Task instructions =>
Pull every line with "sourceIp" from the data below and copy it.

Record extracts =>
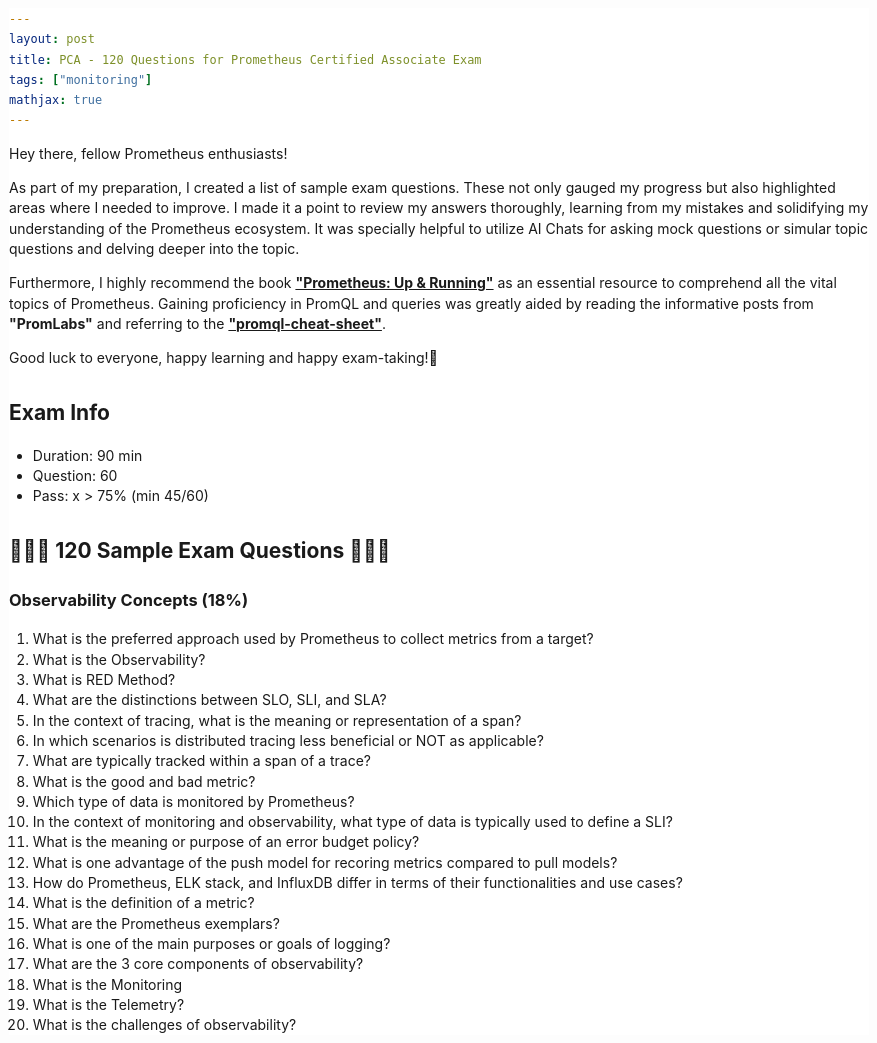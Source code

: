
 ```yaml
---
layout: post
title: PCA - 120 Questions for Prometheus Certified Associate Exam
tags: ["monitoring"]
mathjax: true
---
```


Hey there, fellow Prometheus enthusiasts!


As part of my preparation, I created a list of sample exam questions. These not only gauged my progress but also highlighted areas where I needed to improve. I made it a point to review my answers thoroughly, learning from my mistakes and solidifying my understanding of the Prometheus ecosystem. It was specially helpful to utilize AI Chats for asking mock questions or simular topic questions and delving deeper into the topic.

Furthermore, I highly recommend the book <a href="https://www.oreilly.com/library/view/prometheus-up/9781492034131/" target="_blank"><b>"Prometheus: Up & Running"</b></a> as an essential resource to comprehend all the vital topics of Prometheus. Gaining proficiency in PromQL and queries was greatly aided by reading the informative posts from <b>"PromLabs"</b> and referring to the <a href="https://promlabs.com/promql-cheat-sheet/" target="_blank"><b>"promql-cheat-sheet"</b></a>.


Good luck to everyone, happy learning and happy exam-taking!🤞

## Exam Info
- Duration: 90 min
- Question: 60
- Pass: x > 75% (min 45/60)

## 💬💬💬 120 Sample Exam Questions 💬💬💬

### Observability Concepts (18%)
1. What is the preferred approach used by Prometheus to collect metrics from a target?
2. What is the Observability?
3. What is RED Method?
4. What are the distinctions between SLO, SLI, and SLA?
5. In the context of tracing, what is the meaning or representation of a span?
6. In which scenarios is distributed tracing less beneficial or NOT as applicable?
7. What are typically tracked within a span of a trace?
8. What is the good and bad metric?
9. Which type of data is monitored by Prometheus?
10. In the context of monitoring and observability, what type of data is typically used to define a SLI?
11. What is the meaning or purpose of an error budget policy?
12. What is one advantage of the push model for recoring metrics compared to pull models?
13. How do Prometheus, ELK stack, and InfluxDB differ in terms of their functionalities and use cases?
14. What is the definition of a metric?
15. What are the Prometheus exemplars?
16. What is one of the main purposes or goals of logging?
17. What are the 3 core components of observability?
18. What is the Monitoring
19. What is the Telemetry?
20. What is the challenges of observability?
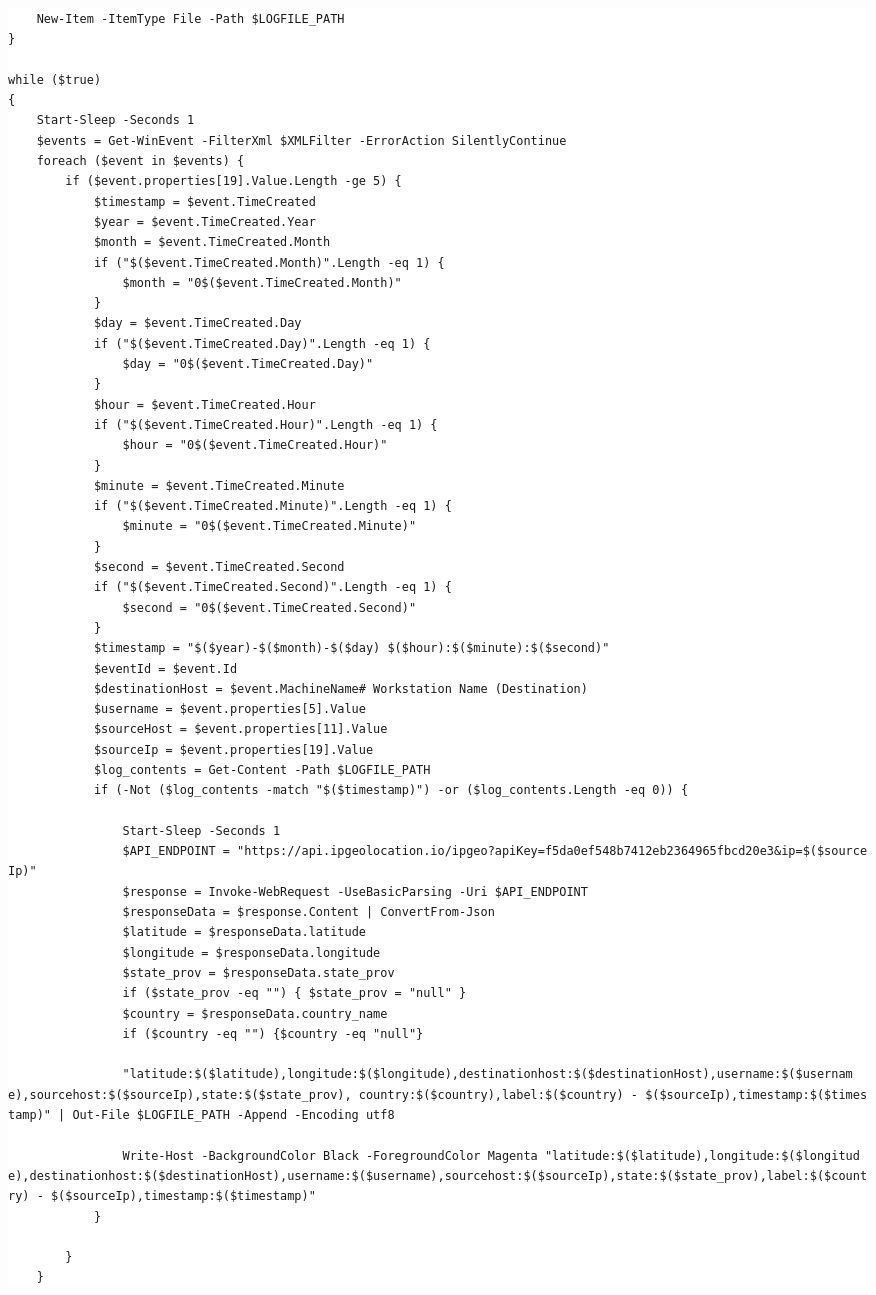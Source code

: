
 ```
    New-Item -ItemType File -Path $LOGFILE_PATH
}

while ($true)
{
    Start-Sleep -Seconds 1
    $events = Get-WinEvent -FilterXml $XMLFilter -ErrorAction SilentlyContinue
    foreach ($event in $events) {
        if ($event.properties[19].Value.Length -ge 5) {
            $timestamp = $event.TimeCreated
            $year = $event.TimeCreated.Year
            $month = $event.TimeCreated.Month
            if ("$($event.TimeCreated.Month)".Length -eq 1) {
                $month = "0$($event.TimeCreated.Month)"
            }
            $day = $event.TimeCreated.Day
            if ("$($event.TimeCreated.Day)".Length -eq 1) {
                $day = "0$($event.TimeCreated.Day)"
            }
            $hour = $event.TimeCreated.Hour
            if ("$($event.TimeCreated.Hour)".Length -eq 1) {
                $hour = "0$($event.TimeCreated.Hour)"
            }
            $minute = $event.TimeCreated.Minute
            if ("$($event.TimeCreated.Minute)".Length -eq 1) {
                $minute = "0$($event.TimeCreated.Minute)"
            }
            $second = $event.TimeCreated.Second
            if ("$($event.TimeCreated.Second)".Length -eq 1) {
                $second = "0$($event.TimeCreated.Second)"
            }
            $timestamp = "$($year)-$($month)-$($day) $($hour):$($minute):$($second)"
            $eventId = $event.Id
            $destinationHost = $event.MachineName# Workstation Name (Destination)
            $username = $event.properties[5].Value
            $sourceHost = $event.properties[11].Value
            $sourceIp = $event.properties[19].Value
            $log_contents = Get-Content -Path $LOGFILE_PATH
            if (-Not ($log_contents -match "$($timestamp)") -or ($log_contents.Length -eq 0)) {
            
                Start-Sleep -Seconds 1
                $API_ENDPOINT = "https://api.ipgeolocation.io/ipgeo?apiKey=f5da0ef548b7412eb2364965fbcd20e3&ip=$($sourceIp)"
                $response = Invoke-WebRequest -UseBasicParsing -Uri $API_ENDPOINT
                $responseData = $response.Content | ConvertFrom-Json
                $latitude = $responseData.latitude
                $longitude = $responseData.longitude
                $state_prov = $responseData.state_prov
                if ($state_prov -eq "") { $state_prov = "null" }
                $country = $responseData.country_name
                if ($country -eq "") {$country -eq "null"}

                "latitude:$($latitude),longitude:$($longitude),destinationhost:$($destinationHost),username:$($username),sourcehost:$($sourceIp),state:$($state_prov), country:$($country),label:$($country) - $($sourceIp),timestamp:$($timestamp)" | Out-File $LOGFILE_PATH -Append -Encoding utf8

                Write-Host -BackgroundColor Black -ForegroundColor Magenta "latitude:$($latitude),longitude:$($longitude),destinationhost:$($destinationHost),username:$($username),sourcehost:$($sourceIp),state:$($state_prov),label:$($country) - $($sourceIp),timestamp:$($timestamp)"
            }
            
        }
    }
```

Worked solution =>
            $sourceIp = $event.properties[19].Value
                $API_ENDPOINT = "https://api.ipgeolocation.io/ipgeo?apiKey=f5da0ef548b7412eb2364965fbcd20e3&ip=$($sourceIp)"
                "latitude:$($latitude),longitude:$($longitude),destinationhost:$($destinationHost),username:$($username),sourcehost:$($sourceIp),state:$($state_prov), country:$($country),label:$($country) - $($sourceIp),timestamp:$($timestamp)" | Out-File $LOGFILE_PATH -Append -Encoding utf8
                Write-Host -BackgroundColor Black -ForegroundColor Magenta "latitude:$($latitude),longitude:$($longitude),destinationhost:$($destinationHost),username:$($username),sourcehost:$($sourceIp),state:$($state_prov),label:$($country) - $($sourceIp),timestamp:$($timestamp)"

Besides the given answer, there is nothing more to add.